Underrated Movie #98: Alice's Restaurant

Warning! Do NOT clean up after Thanksgiving until youve seen...
Title: Alice’s Restaurant
Year: 1969
Director: Arthur Penn
Writers: Venable Herndon and Arthur Penn, based on a song by Arlo Guthrie
Stars: Arlo Guthrie, Pat Quinn, James Broderick, Geoff Outlaw, Micheal McClanathan, and Officer Obie as himself

The Story: Arlo Guthrie plays himself: bouncing around the country, trying to stay out of the army, getting picked on for his long hair, occasionally visiting his dying father, and eventually coming together with his hippie brethren to form a makeshift commune in a deconsecrated church in Stockbridge, Mass. There we get a complex portrait of the ups and downs of the countercultural life. Happier incidents like the one you may know of as the “Alice’s Restaurant Thanksgiving Massacree” are interwoven with sadder tales of those that don’t survive the journey.

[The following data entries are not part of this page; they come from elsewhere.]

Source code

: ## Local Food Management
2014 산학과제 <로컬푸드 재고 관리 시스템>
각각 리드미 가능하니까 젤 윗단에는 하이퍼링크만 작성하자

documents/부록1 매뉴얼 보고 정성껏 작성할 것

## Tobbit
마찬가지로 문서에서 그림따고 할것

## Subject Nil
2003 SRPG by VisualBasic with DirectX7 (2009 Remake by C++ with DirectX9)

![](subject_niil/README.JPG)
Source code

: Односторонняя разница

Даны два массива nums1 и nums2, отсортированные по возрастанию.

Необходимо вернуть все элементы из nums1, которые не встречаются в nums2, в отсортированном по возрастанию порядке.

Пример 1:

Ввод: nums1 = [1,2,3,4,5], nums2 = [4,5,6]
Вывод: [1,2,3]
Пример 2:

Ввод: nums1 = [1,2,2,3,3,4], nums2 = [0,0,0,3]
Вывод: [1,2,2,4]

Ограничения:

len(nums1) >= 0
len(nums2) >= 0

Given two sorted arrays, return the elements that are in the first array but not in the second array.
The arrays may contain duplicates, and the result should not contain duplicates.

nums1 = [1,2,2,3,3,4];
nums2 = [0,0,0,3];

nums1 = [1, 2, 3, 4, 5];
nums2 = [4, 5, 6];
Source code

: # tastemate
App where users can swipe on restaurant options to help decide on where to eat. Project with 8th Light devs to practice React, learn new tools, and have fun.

How it Came to be Underrated: Because it was based on a funny song, and the cast mixed actors with amateurs playing themselves, many people falsely assume that this is a mere novelty, rather than the profound and heartbreaking tale of life in the ‘60s that it is. It’s a much stronger portrait of that year than Easy Rider or, god forbid, Zabreski Point.

Why It’s Great:

  1. Americans like to claim that the World War II gang were the “Greatest Generation”, and that’s true, if you consider a bloodbath the greatest thing that our country can accomplish. Of course, it seems more likely to me that an even greater generation were the kids that stopped a war, impeached a crooked president, started the environmental movement, and got more rights for women, blacks, gays and everybody else than anybody thought possible. Call me crazy. This is a warts-and-all portrait of the kids caught up in all those acts of liberation. Like their fathers at Anzio, they’re too busy trying to survive to realize that they’re collectively making a difference.
  2. By 1967, many great directors were waiting in the wings, hoping to finally bring the intellectual and spiritual vitality of the French New Wave over to American movie screens. Penn was an unlikely visionary: his style is scruffy, loose and downbeat, but he turned out to be the one that finally ignited American’s own artistic explosion with Bonnie and Clyde. Nevertheless, he’s rarely mentioned today as one of the great filmmakers of that era, but that’s fine: His movies have more in common with each other than they do with any others. He was a one-of-a-kind weirdo genius.
  3. It’s an odd little sub-genre and they’re usually terrible: the film-as-memoir where a non-actor plays himself, but Arlo actually does a great job. Of course, as with any memoir, there’s always the danger of being a little self-serving… Watching this movie, I realized that every man has one ultimate sexual fantasy: to one day turn down the offer of sex. Arlo turns down quite a few here: too young, too old, too married… You begin to suspect that the man doth protest too much. Maybe these are all the offers that he later wished he’d turned down.
  4. Hearing the song (which I love) you would think that it would never work if Obie was turned into a sympathetic character—his blind antagonism is the whole driving force of the narrative! But your first clue that they’re doing something different here is that Penn got the actual Officer Obie to play himself. Why on earth would he agree to do that? Well, it’s because he’s kind of the hero in this version! He’s a good friend of Alice and he attends the opening of the hippie restaurant with his family –where he even cuts the “Eat Me” cake and serves it! Yes, he does later overreact to the littering, but that actually looks like a pretty crummy crime when you see it onscreen, and so you actually feel for Obie when you see that the judge is literally blind to his evidence! It’s an amazing act of literary transformation: turning a great one-sided ballad into an even greater two-sided movie.
  5. Like Joyce’s “Portrait of the Artist as a Young Man”, the theme here is the slippery relationship between warmth and cold as we grow older. Moments of great joy keep sliding down into sadness. As Arlo asks the last time he sees his father: “Now that they’re finally not after me to do what I don’t wanna do, what do I wanna do?” Or, put another way: “Can you get everything you want at Alice’s Restaurant?” Only an existential storyteller like Penn could find so much meaning in such an innocent question.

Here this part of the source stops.